▶ WORK ORDER
The answer is the full set of records below, transcribed exactly.

▶ Plain-text document sources
* * *

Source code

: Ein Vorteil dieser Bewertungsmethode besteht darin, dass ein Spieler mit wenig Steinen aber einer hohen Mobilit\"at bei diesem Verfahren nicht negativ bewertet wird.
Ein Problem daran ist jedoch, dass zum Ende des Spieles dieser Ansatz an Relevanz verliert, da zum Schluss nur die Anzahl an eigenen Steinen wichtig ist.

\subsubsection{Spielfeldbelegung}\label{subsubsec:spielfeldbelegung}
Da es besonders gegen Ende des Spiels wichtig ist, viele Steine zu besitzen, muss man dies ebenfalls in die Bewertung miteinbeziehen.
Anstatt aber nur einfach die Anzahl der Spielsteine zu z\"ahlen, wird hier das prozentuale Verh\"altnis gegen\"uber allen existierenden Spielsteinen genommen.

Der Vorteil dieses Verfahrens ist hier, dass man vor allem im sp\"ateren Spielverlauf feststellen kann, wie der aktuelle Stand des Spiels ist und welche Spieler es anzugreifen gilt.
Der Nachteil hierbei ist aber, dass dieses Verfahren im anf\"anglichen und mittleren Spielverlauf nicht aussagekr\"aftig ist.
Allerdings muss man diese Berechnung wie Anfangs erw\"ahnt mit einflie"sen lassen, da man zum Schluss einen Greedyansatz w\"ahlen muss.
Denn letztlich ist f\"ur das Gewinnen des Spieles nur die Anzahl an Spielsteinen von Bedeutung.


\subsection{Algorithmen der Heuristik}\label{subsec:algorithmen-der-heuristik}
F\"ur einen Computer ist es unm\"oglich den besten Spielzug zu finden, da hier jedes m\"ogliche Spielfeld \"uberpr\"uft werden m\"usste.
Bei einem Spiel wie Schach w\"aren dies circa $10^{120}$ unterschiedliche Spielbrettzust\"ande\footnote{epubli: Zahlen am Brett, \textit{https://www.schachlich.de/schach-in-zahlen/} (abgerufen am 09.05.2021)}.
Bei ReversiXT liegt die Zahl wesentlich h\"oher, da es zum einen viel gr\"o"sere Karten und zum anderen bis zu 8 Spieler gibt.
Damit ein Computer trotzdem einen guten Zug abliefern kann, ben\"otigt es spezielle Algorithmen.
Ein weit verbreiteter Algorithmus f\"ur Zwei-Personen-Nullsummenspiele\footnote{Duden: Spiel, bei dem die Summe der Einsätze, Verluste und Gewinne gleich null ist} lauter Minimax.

* * *

▶ ANSWER SECTION
Source code

: Ein Vorteil dieser Bewertungsmethode besteht darin, dass ein Spieler mit wenig Steinen aber einer hohen Mobilit\"at bei diesem Verfahren nicht negativ bewertet wird.
Ein Problem daran ist jedoch, dass zum Ende des Spieles dieser Ansatz an Relevanz verliert, da zum Schluss nur die Anzahl an eigenen Steinen wichtig ist.

\subsubsection{Spielfeldbelegung}\label{subsubsec:spielfeldbelegung}
Da es besonders gegen Ende des Spiels wichtig ist, viele Steine zu besitzen, muss man dies ebenfalls in die Bewertung miteinbeziehen.
Anstatt aber nur einfach die Anzahl der Spielsteine zu z\"ahlen, wird hier das prozentuale Verh\"altnis gegen\"uber allen existierenden Spielsteinen genommen.

Der Vorteil dieses Verfahrens ist hier, dass man vor allem im sp\"ateren Spielverlauf feststellen kann, wie der aktuelle Stand des Spiels ist und welche Spieler es anzugreifen gilt.
Der Nachteil hierbei ist aber, dass dieses Verfahren im anf\"anglichen und mittleren Spielverlauf nicht aussagekr\"aftig ist.
Allerdings muss man diese Berechnung wie Anfangs erw\"ahnt mit einflie"sen lassen, da man zum Schluss einen Greedyansatz w\"ahlen muss.
Denn letztlich ist f\"ur das Gewinnen des Spieles nur die Anzahl an Spielsteinen von Bedeutung.


\subsection{Algorithmen der Heuristik}\label{subsec:algorithmen-der-heuristik}
F\"ur einen Computer ist es unm\"oglich den besten Spielzug zu finden, da hier jedes m\"ogliche Spielfeld \"uberpr\"uft werden m\"usste.
Bei einem Spiel wie Schach w\"aren dies circa $10^{120}$ unterschiedliche Spielbrettzust\"ande\footnote{epubli: Zahlen am Brett, \textit{https://www.schachlich.de/schach-in-zahlen/} (abgerufen am 09.05.2021)}.
Bei ReversiXT liegt die Zahl wesentlich h\"oher, da es zum einen viel gr\"o"sere Karten und zum anderen bis zu 8 Spieler gibt.
Damit ein Computer trotzdem einen guten Zug abliefern kann, ben\"otigt es spezielle Algorithmen.
Ein weit verbreiteter Algorithmus f\"ur Zwei-Personen-Nullsummenspiele\footnote{Duden: Spiel, bei dem die Summe der Einsätze, Verluste und Gewinne gleich null ist} lauter Minimax.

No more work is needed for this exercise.